Whose fault is it anyway?
If you're wondering why you just received this email, it's because a long time ago you signed up for my newsletter -- "networked" -- and I've just done a terrible job of updating it (I sent my last edition in August 👀). I promise to (almost definitely) write these more often.
A common complaint with news stories is that the headline is misleading and fails to match up to the article text itself. In the case of the latest Wall Street Journal exposé on Facebook ("You Give Apps Sensitive Personal Information. Then They Tell Facebook."), I actually think the reverse is true: the headline accurately points the finger at sites and mobile apps that share intimate, private data with Facebook -- including users' ovulation cycles! -- while the article rather misleadingly suggests this is Facebook's fault. Then again, if you zoom out far enough, it may not be so misleading after all. This, I think, makes the article a perfect microcosm of our society's Facebook dilemma.

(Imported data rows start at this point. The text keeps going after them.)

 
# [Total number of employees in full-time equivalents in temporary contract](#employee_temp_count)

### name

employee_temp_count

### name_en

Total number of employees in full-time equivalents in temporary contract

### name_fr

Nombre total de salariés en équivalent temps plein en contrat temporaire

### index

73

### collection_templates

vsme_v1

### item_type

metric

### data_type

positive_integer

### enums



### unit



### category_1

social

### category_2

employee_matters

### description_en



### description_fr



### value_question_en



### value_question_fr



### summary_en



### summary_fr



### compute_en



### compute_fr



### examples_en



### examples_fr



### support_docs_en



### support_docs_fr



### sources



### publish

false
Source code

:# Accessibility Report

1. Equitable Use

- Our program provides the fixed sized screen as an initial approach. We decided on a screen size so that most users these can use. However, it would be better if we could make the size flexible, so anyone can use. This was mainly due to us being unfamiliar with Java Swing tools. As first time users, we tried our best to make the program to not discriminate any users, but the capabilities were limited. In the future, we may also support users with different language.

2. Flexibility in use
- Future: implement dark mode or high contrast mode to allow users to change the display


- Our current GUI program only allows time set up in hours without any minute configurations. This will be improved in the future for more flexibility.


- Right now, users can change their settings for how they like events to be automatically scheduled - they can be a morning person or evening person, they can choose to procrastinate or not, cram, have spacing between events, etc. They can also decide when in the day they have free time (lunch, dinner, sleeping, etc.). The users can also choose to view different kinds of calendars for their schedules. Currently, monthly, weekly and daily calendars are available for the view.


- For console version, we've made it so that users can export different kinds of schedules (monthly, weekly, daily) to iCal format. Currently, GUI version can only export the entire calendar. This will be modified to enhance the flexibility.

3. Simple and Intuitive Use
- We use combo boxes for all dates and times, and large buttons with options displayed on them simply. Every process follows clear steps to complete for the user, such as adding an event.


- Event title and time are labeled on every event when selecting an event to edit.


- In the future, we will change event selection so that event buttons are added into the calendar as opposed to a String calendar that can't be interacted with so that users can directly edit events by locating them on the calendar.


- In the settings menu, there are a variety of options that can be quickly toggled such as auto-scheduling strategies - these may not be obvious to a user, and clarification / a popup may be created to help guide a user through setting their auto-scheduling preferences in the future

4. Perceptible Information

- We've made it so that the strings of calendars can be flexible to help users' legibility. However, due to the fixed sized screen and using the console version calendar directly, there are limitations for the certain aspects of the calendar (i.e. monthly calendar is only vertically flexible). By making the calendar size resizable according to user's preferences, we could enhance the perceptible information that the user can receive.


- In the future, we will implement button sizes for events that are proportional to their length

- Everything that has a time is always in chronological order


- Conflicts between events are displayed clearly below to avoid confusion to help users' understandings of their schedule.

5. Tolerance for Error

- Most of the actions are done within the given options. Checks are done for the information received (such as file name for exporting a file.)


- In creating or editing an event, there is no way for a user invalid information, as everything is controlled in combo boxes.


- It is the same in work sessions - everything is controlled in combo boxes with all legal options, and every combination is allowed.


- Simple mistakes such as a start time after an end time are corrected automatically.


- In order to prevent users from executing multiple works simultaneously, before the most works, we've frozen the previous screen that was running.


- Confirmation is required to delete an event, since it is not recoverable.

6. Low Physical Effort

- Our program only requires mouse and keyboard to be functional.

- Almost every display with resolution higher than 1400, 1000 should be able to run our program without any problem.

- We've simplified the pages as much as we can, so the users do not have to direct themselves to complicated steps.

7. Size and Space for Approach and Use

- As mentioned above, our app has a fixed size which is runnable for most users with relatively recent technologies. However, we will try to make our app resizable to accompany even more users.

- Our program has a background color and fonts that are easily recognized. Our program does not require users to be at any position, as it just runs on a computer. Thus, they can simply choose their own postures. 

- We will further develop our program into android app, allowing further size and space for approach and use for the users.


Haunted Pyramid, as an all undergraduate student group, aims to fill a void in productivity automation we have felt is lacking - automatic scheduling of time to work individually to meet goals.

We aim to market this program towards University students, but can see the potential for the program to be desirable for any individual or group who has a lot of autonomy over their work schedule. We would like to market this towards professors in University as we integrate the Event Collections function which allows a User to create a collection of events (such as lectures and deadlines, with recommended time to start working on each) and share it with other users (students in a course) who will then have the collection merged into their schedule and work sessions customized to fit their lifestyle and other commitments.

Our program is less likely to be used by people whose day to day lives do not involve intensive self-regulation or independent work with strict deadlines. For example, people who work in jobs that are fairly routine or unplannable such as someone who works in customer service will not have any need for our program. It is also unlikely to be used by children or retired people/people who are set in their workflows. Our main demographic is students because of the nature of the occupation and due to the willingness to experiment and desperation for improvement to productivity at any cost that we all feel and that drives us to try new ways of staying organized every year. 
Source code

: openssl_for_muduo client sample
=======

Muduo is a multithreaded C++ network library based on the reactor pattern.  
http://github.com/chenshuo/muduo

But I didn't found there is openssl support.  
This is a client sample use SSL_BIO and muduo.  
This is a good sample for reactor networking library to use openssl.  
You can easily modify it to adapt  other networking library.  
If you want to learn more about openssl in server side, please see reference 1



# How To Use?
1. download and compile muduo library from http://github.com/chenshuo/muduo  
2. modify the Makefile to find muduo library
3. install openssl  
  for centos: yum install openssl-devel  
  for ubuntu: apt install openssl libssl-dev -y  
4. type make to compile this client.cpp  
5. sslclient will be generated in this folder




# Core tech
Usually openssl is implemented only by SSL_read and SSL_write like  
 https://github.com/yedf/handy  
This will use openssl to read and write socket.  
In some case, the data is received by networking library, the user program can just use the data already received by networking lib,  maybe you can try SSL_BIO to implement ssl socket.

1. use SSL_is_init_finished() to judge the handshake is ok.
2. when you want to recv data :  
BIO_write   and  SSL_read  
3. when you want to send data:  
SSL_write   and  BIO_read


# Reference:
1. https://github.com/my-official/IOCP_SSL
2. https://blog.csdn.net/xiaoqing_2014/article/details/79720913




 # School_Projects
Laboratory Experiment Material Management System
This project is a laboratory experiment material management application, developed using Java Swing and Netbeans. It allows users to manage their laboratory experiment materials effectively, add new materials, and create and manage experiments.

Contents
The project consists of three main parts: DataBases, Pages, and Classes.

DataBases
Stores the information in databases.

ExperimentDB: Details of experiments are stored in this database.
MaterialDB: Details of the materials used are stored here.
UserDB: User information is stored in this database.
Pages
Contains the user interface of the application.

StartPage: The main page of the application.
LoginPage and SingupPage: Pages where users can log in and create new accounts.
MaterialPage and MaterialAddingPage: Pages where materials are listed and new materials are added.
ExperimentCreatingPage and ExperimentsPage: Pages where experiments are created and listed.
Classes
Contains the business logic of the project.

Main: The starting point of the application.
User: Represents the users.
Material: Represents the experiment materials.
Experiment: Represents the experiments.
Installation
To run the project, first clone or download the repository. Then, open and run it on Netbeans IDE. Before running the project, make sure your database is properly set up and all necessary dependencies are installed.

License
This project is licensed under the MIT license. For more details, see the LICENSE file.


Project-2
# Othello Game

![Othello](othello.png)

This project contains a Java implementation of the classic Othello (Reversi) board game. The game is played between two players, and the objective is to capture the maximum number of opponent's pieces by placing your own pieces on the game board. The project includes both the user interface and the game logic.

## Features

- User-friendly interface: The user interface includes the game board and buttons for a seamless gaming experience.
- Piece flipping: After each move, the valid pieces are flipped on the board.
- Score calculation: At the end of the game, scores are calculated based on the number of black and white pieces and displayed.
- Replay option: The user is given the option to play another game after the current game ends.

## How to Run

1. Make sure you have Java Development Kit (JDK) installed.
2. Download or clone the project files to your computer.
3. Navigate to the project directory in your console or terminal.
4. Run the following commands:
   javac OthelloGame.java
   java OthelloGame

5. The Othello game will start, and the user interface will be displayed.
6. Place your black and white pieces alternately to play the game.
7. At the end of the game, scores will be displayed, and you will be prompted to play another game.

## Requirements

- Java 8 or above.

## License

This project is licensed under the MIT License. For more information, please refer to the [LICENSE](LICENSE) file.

The third paragraph states:
The social-media giant collects intensely personal information from many popular smartphone apps just seconds after users enter it, even if the user has no connection to Facebook, according to testing done by The Wall Street Journal.

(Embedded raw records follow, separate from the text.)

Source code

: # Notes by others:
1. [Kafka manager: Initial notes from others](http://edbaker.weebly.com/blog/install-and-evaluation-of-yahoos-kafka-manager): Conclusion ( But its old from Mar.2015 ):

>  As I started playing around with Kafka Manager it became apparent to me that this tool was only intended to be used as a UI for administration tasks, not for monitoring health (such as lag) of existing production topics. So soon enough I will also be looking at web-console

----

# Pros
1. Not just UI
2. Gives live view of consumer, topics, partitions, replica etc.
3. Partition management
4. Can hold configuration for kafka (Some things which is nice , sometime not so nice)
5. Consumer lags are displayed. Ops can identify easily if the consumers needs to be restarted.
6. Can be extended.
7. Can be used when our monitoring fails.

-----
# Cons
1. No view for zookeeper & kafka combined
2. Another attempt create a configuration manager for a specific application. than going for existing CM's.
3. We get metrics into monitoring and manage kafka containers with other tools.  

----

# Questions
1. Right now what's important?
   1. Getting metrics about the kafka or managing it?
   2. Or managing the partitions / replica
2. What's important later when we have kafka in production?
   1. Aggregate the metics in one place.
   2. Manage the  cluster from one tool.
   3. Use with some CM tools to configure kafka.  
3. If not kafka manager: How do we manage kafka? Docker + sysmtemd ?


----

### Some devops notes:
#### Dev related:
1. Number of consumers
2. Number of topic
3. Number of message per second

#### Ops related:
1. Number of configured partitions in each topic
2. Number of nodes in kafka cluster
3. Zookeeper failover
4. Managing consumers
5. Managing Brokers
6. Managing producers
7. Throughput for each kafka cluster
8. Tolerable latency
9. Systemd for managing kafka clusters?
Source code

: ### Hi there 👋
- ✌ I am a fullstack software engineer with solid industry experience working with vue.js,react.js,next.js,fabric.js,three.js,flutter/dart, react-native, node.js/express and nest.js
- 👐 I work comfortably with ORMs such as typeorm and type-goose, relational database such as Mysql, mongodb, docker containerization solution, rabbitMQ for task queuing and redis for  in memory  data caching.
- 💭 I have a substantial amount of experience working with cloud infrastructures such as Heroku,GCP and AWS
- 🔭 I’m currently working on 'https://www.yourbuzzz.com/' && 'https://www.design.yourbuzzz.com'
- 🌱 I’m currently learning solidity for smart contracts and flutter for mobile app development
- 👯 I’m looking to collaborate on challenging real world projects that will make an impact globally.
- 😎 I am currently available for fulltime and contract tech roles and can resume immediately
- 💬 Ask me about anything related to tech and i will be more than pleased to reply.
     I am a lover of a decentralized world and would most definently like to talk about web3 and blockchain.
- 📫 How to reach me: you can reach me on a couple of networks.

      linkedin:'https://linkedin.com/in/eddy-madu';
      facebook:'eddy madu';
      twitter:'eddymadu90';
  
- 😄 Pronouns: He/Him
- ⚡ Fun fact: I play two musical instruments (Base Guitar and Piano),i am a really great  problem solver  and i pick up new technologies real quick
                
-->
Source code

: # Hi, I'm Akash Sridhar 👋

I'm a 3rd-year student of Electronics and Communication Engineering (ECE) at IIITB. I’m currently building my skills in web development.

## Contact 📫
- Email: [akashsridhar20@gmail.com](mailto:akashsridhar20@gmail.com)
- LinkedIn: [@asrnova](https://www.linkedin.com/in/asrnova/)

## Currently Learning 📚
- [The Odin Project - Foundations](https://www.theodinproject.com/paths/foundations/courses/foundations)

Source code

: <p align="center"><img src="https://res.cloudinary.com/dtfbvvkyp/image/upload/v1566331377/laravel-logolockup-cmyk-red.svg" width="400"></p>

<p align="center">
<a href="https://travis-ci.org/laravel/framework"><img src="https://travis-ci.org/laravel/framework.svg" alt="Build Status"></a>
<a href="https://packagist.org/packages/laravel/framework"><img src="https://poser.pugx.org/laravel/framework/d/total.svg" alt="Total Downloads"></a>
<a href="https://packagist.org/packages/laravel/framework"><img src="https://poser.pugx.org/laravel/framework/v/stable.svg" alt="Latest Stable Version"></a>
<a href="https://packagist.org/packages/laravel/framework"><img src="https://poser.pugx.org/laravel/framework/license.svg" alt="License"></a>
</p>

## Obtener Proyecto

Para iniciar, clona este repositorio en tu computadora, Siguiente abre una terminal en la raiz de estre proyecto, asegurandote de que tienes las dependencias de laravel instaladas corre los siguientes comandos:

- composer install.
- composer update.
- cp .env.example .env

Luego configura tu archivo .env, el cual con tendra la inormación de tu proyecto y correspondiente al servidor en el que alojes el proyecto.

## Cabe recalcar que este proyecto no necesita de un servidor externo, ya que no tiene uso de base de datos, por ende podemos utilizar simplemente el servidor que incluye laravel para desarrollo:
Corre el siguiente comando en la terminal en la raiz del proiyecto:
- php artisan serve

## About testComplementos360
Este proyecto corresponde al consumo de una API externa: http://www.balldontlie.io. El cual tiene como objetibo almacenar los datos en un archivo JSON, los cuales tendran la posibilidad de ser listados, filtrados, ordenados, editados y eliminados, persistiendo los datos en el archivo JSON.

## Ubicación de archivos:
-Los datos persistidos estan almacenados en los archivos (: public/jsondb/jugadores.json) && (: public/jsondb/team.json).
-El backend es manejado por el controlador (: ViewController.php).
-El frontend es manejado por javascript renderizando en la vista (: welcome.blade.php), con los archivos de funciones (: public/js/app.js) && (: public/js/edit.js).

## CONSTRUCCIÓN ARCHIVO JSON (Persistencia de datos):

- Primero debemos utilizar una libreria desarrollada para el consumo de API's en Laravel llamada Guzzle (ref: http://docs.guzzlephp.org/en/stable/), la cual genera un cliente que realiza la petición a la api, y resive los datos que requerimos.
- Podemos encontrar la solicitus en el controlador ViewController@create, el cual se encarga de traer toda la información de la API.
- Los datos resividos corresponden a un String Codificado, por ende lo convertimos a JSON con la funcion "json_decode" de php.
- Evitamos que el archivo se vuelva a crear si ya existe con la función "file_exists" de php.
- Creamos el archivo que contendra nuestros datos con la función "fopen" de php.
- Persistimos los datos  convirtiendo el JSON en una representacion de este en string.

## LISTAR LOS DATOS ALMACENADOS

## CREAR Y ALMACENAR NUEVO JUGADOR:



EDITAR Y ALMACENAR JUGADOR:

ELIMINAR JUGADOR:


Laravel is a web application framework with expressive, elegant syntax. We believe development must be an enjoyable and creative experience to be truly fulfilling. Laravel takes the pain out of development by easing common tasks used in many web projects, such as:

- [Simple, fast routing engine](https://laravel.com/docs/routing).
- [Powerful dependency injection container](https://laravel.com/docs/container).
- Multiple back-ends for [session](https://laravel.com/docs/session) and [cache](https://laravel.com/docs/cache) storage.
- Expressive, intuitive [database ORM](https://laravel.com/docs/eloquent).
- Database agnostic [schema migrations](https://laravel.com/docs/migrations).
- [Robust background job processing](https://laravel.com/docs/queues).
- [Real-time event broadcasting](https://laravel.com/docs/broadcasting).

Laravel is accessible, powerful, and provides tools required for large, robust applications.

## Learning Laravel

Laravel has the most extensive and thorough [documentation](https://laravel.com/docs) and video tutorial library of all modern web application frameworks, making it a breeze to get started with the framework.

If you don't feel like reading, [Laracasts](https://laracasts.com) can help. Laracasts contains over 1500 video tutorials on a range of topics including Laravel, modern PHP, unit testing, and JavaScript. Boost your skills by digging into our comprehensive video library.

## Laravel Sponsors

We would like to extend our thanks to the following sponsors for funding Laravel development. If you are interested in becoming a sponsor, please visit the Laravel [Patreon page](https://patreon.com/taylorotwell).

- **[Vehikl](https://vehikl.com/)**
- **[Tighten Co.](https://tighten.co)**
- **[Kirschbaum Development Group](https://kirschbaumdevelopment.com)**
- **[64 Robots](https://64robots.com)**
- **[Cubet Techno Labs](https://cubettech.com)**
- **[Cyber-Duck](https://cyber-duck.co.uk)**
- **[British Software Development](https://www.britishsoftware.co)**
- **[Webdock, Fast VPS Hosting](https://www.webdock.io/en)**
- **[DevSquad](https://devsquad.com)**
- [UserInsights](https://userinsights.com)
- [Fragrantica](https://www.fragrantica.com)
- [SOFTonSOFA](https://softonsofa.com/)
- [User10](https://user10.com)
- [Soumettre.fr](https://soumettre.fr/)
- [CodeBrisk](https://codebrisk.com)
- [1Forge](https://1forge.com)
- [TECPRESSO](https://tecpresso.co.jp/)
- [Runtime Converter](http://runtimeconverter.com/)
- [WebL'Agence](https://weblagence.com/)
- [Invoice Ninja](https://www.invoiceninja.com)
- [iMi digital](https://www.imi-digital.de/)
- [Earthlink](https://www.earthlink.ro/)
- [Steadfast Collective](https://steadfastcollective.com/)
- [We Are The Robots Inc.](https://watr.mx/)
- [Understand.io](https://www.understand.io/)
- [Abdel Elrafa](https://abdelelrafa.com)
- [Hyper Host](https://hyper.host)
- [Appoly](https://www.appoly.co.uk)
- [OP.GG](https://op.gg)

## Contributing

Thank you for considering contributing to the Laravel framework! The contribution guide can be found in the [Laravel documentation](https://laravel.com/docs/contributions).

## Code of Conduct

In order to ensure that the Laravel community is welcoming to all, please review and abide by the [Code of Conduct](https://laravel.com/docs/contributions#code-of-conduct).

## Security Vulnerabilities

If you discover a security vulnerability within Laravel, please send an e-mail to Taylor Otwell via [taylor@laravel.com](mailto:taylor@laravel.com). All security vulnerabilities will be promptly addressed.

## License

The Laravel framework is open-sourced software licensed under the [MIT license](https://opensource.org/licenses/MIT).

Well, yeah. But the word "collects" is doing a lot of work here. The Facebook feature in question is called "app events" and is documented on a public-facing developer site: "Facebook App Events allows you to track these events to view analytics, measure ad performance, and build audiences for ad targeting." (Side note: if the phrase "public-facing developer site" sounds a lot like "but it was mentioned in the Terms of Service!" -- well, that's because it is similar. In other words, neither developer documentation nor Terms of Service are particularly reasonable ways to inform the general public of what you're up to.)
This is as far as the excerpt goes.